Children of the Street: Anjezika

Boys

“Zanaky Ny Lalana” is a group of street photographers that was brought together about a half year ago with the goal of highlighting the challenges faced by some of Madagascar’s most vulnerable inhabitants.  I don’t exactly have much in the way of street photography credentials, but we were fortunate in that the group’s founder has allowed us to join them anyway.

Fence

One of the group’s current projects is to support Teach for Madagascar, another group of volunteers, which provides in-community schooling to young children in ten different locations throughout Antananarivo.  The teaching is done by volunteers – mostly, but not only, university students – who had to compete to be selected for the opportunity, and received instruction and supplies to help them administer the program.  Over six months, the kids learn reading, but also life skills and other subjects, which will give them a chance to improve their futures.  For most of the children, this program offers the only schooling they will receive.

Attentive

Where possible, the classes are taught in a building provided by the local community – but in many of the sites, the instruction happens in the open air.  The role of the street photographers – many of whom are known throughout Madagascar and beyond – is to document the activities at the different locations and assist Teach for Madagascar in bringing attention to the issue so they can assist even more kids.  The founder of the group told me the project is near to his heart because he too had been a “child of the street” – and it was only through the sacrifices made by his parents to ensure he had a good education that he was able to escape the cycle of poverty.

Pond Panoramic

For our first photo shoot in support of the project, our host took us to the neighborhood of Anjezika. It’s hard to describe this community. We were told that it was once a community of subsistence farmers with rice fields and other crops, and that as the city grew up around them they were gradually closed in, the rice fields are gone, and life has gotten difficult. The community is in a low part of the city, and much of it evokes Venice – not for its scenery, but for the fact that its inhabitants live just a few inches above the water table. Precarious wooden walkways crisscross back and forth and lean in places where some of the supports threaten to give way.

WalkwayAnd this is the dry season.  We were told that during the rainy season, the area’s inhabitants spend virtually all their time moving through waist-deep water to get around.  Surely we foreigners were a strange sight to see walking through their neighborhood, but when we flashed a smile and a “manahaona” we received nothing but smiles in return as people went about their daily business.

Harvest

Much of that “daily business” was all about putting food on the table. Teens used long sticks to push the water lilies that grow everywhere there is any standing water in Antananarivo into clumps where it could be fished out, bundled up and transported by cart to a place where it could be sold for pennies as cattle feed. Others were standing knee-deep in the water with large buckets, throwing the water over a short mud wall that separated two areas of water. We were told they were fishing, which only led to more questions. Fishing??

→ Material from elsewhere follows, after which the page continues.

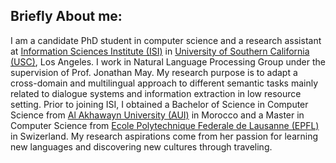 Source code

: 
## Briefly About me:

I am a candidate PhD student in computer science and a research assistant at [Information Sciences Institute (ISI)](https://www.isi.edu/) in [University of Southern California (USC)](https://www.usc.edu/), Los Angeles. I work in Natural Language Processing Group under the supervision of Prof. Jonathan May. My research purpose is to adapt a cross-domain and multilingual approach to different semantic tasks mainly related to dialogue systems and information extraction in low resource setting. Prior to joining ISI, I obtained a Bachelor of Science in Computer Science from [Al Akhawayn University (AUI)](http://www.aui.ma/en/) in Morocco and a Master in Computer Science from [Ecole Polytechnique Federale de Lausanne (EPFL)](https://www.epfl.ch/) in Swizerland. My research aspirations come from her passion for learning new languages and discovering new cultures through traveling.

So the way it apparently works is, enough water from one area (about half an acre) gets transferred to the other area so that the fish can be easily collected. We saw some kids with such fish later on – 5-6 inches long.

Another thing people can do for money is laundry – we were told some of the women do laundry for about 2000 ariary (65 US cents) a day.

Everything centers around the water. Which is used for absolutely everything.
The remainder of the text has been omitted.